Urban economies in the developing world are largely driven by the informal sector. Informal sector employment makes up 37 percent of the total employment in developing countries as a whole, and is as high as 45 percent in Africa. Cities can support the informal sector through the provision and maintenance of infrastructure, including adequate supply of electric power, water, transport and telecommunications networks. By relaxing rules and regulations, the informal sector can be expected to contribute further to the creation of jobs and, perhaps, eventually be integrated in the formal economy.

Urban Governance

Effective governance is increasingly dependent on people assuming their responsibilities as citizens and participating in decision-making and implementation. Citizens are learning to forge new alliances that strengthen their voice and make their concerns felt in legislation. For their part, governments at all levels increasingly recognize the value of communication and consultation, negotiation of joint-decisions and joint-implementation of policies that meet the changing needs of society.
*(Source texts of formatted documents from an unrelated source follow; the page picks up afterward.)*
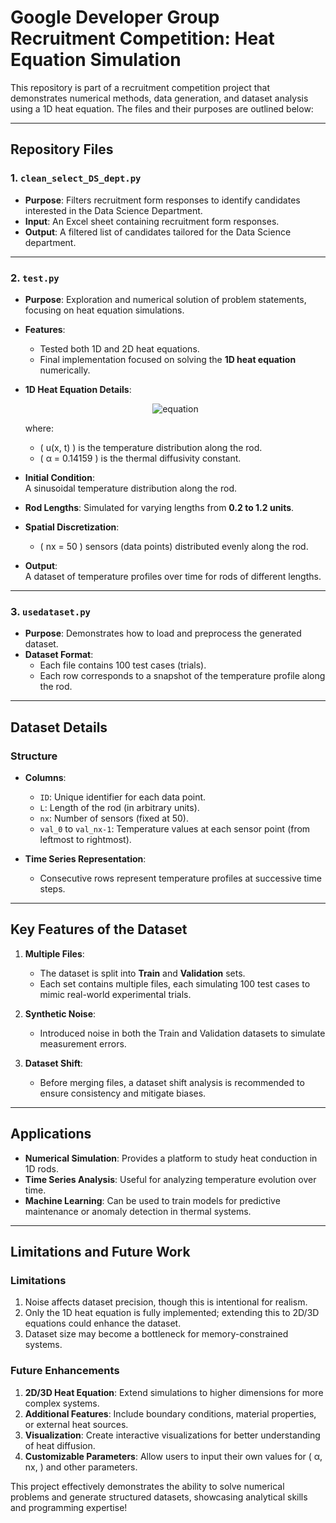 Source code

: # Google Developer Group Recruitment Competition: Heat Equation Simulation

This repository is part of a recruitment competition project that demonstrates numerical methods, data generation, and dataset analysis using a 1D heat equation. The files and their purposes are outlined below:

---

## **Repository Files**

### **1. `clean_select_DS_dept.py`**  
- **Purpose**: Filters recruitment form responses to identify candidates interested in the Data Science Department.  
- **Input**: An Excel sheet containing recruitment form responses.  
- **Output**: A filtered list of candidates tailored for the Data Science department.  

---

### **2. `test.py`**  
- **Purpose**: Exploration and numerical solution of problem statements, focusing on heat equation simulations.  
- **Features**:  
  - Tested both 1D and 2D heat equations.  
  - Final implementation focused on solving the **1D heat equation** numerically.  

- **1D Heat Equation Details**:  
  <center>
  
  ![equation](https://latex.codecogs.com/png.image?%5Cdpi%7B110%7D%5Cbg%7Bwhite%7D%5Cfrac%7B%5Cpartial%20u%7D%7B%5Cpartial%20t%7D=%5Calpha%5Cfrac%7B%5Cpartial%5E2%20u%7D%7B%5Cpartial%20x%5E2%7D) 
  </center>
  
  where:
  - \( u(x, t) \) is the temperature distribution along the rod.  
  - \( α = 0.14159 \) is the thermal diffusivity constant.  

- **Initial Condition**:  
  A sinusoidal temperature distribution along the rod.  

- **Rod Lengths**: Simulated for varying lengths from **0.2 to 1.2 units**.  

- **Spatial Discretization**:  
  - \( nx = 50 \) sensors (data points) distributed evenly along the rod.  

- **Output**:  
  A dataset of temperature profiles over time for rods of different lengths.  

---

### **3. `usedataset.py`**  
- **Purpose**: Demonstrates how to load and preprocess the generated dataset.  
- **Dataset Format**:  
  - Each file contains 100 test cases (trials).  
  - Each row corresponds to a snapshot of the temperature profile along the rod.  

---

## **Dataset Details**

### **Structure**  
- **Columns**:  
  - `ID`: Unique identifier for each data point.  
  - `L`: Length of the rod (in arbitrary units).  
  - `nx`: Number of sensors (fixed at 50).  
  - `val_0` to `val_nx-1`: Temperature values at each sensor point (from leftmost to rightmost).  

- **Time Series Representation**:  
  - Consecutive rows represent temperature profiles at successive time steps.  

---

## **Key Features of the Dataset**  

1. **Multiple Files**:  
   - The dataset is split into **Train** and **Validation** sets.  
   - Each set contains multiple files, each simulating 100 test cases to mimic real-world experimental trials.  

2. **Synthetic Noise**:  
   - Introduced noise in both the Train and Validation datasets to simulate measurement errors.  

3. **Dataset Shift**:  
   - Before merging files, a dataset shift analysis is recommended to ensure consistency and mitigate biases.  

---

## **Applications**

- **Numerical Simulation**: Provides a platform to study heat conduction in 1D rods.  
- **Time Series Analysis**: Useful for analyzing temperature evolution over time.  
- **Machine Learning**: Can be used to train models for predictive maintenance or anomaly detection in thermal systems.  

---

## **Limitations and Future Work**

### **Limitations**  
1. Noise affects dataset precision, though this is intentional for realism.  
2. Only the 1D heat equation is fully implemented; extending this to 2D/3D equations could enhance the dataset.  
3. Dataset size may become a bottleneck for memory-constrained systems.

### **Future Enhancements**  
1. **2D/3D Heat Equation**: Extend simulations to higher dimensions for more complex systems.  
2. **Additional Features**: Include boundary conditions, material properties, or external heat sources.  
3. **Visualization**: Create interactive visualizations for better understanding of heat diffusion.  
4. **Customizable Parameters**: Allow users to input their own values for \( α, nx, \) and other parameters.  

This project effectively demonstrates the ability to solve numerical problems and generate structured datasets, showcasing analytical skills and programming expertise! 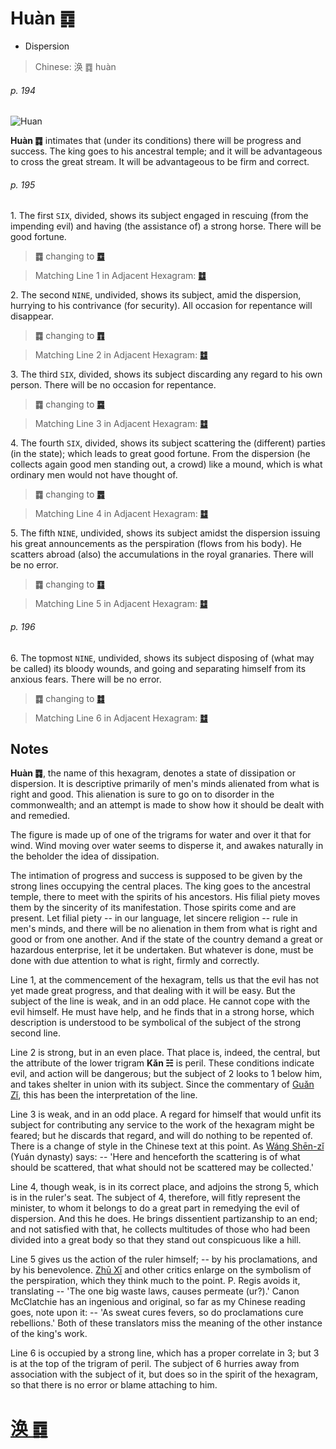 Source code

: # Huàn ䷺

* Dispersion

> Chinese: 涣 ䷺ huàn

###### p. 194

![Huan](https://tenetai.com/88o/shapes/59.jpg)

**Huàn ䷺** intimates that (under its conditions) there will be progress and success. The king goes to his ancestral temple; and it will be advantageous to cross the great stream. It will be advantageous to be firm and correct.

###### p. 195

1.<a name="59.1"></a> The first `SIX`, divided, shows its subject engaged in rescuing (from the impending evil) and having (the assistance of) a strong horse. There will be good fortune.

> **䷺** changing to [**䷼**](e4b8ade5ad9azhongfu.md#60.1)

> Matching Line 1 in Adjacent Hexagram: [**䷻**](e88a82jie.md#60.1)

2.<a name="59.2"></a> The second `NINE`, undivided, shows its subject, amid the dispersion, hurrying to his contrivance (for security). All occasion for repentance will disappear.

> **䷺** changing to [**䷓**](e8a782guan.md#20.2)

> Matching Line 2 in Adjacent Hexagram: [**䷻**](e88a82jie.md#60.2)

3.<a name="59.3"></a> The third `SIX`, divided, shows its subject discarding any regard to his own person. There will be no occasion for repentance.

> **䷺** changing to [**䷸**](e5b7bdxun.md#57.3)

> Matching Line 3 in Adjacent Hexagram: [**䷻**](e88a82jie.md#60.3)

4.<a name="59.4"></a> The fourth `SIX`, divided, shows its subject scattering the (different) parties (in the state); which leads to great good fortune. From the dispersion (he collects again good men standing out, a crowd) like a mound, which is what ordinary men would not have thought of.

> **䷺** changing to [**䷅**](e8aebcsong.md#6.4)

> Matching Line 4 in Adjacent Hexagram: [**䷻**](e88a82jie.md#60.4)

5.<a name="59.5"></a> The fifth `NINE`, undivided, shows its subject amidst the dispersion issuing his great announcements as the perspiration (flows from his body). He scatters abroad (also) the accumulations in the royal granaries. There will be no error.

> **䷺** changing to [**䷃**](e89299meng.md#4.5)

> Matching Line 5 in Adjacent Hexagram: [**䷻**](e88a82jie.md#60.5)

###### p. 196

6.<a name="59.6"></a> The topmost `NINE`, undivided, shows its subject disposing of (what may be called) its bloody wounds, and going and separating himself from its anxious fears. There will be no error.

> **䷺** changing to [**䷜**](e59d8ekan.md#29.6)

> Matching Line 6 in Adjacent Hexagram: [**䷻**](e88a82jie.md#60.6)

## Notes

**Huàn ䷺**, the name of this hexagram, denotes a state of dissipation or dispersion. It is descriptive primarily of men's minds alienated from what is right and good. This alienation is sure to go on to disorder in the commonwealth; and an attempt is made to show how it should be dealt with and remedied.

The figure is made up of one of the trigrams for water and over it that for wind. Wind moving over water seems to disperse it, and awakes naturally in the beholder the idea of dissipation.

The intimation of progress and success is supposed to be given by the strong lines occupying the central places. The king goes to the ancestral temple, there to meet with the spirits of his ancestors. His filial piety moves them by the sincerity of its manifestation. Those spirits come and are present. Let filial piety -- in our language, let sincere religion -- rule in men's minds, and there will be no alienation in them from what is right and good or from one another. And if the state of the country demand a great or hazardous enterprise, let it be undertaken. But whatever is done, must be done with due attention to what is right, firmly and correctly.

Line 1, at the commencement of the hexagram, tells us that the evil has not yet made great progress, and that dealing with it will be easy. But the subject of the line is weak, and in an odd place. He cannot cope with the evil himself. He must have help, and he finds that in a strong horse, which description is understood to be symbolical of the subject of the strong second line.

Line 2 is strong, but in an even place. That place is, indeed, the central, but the attribute of the lower trigram **Kǎn ☵** is peril. These conditions indicate evil, and action will be dangerous; but the subject of 2 looks to 1 below him, and takes shelter in union with its subject. Since the commentary of [Guǎn Zǐ](https://en.wikipedia.org/wiki/Guanzi_(text)), this has been the interpretation of the line.

Line 3 is weak, and in an odd place. A regard for himself that would unfit its subject for contributing any service to the work of the hexagram might be feared; but he discards that regard, and will do nothing to be repented of. There is a change of style in the Chinese text at this point. As [Wáng Shēn-zǐ](https://ctext.org/searchbooks.pl?if=gb&author=王申子&remap=gb) (Yuán dynasty) says: -- 'Here and henceforth the scattering is of what should be scattered, that what should not be scattered may be collected.'

Line 4, though weak, is in its correct place, and adjoins the strong 5, which is in the ruler's seat. The subject of 4, therefore, will fitly represent the minister, to whom it belongs to do a great part in remedying the evil of dispersion. And this he does. He brings dissentient partizanship to an end; and not satisfied with that, he collects multitudes of those who had been divided into a great body so that they stand out conspicuous like a hill.

Line 5 gives us the action of the ruler himself; -- by his proclamations, and by his benevolence. [Zhū Xī](https://en.wikipedia.org/wiki/Zhu_Xi) and other critics enlarge on the symbolism of the perspiration, which they think much to the point. P. Regis avoids it, translating -- 'The one big waste laws, causes permeate (ur?).' Canon McClatchie has an ingenious and original, so far as my Chinese reading goes, note upon it: -- 'As sweat cures fevers, so do proclamations cure rebellions.' Both of these translators miss the meaning of the other instance of the king's work.

Line 6 is occupied by a strong line, which has a proper correlate in 3; but 3 is at the top of the trigram of peril. The subject of 6 hurries away from association with the subject of it, but does so in the spirit of the hexagram, so that there is no error or blame attaching to him.

# [涣 ䷺](e6b6a3huan_cn.md)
However, reform of governance institutions and strengthening of local actors are necessary prerequisites for effective governance. Some of the emerging issues and priorities that need to be addressed include: redefining the roles and responsibilities of central and local governments; promoting city-wide development strategies; regulating equitable financial transfer between all levels of government; encouraging transparency through free flows of information; effective civic engagement and participation; and strengthening leadership while promoting ethical conduct in the governance of cities.

The Key Finding

A country's global success rests on local shoulders. For the good of all citizens, city and state must become political partners rather than competitors. If accommodation requires new political arrangements, institutional structures or constitutional amendments, it is never too early or too late to begin making changes. The nature of those changes can best be determined through empirical observation, analysis of information and dialogue on both the condition of a nation's cities and a national strategy to improve that condition. Each country should, indeed, prepare and publish, periodically, a report on the state of its cities, focusing especially on national and local policies and how they affect cities and their citizens. Gathering of evidence by putting in place proper information systems and diagnostic tools is a practical first step. Good information will provide the common platform for dialogue among stakeholders -- an essential part of the process -- as they approach a vision for the future and set priorities for conservation and change. The main goal is to make the structures of governance more responsive to individuals, households and communities so that both national and local authorities can better serve civil society, each through separate but complementary instruments.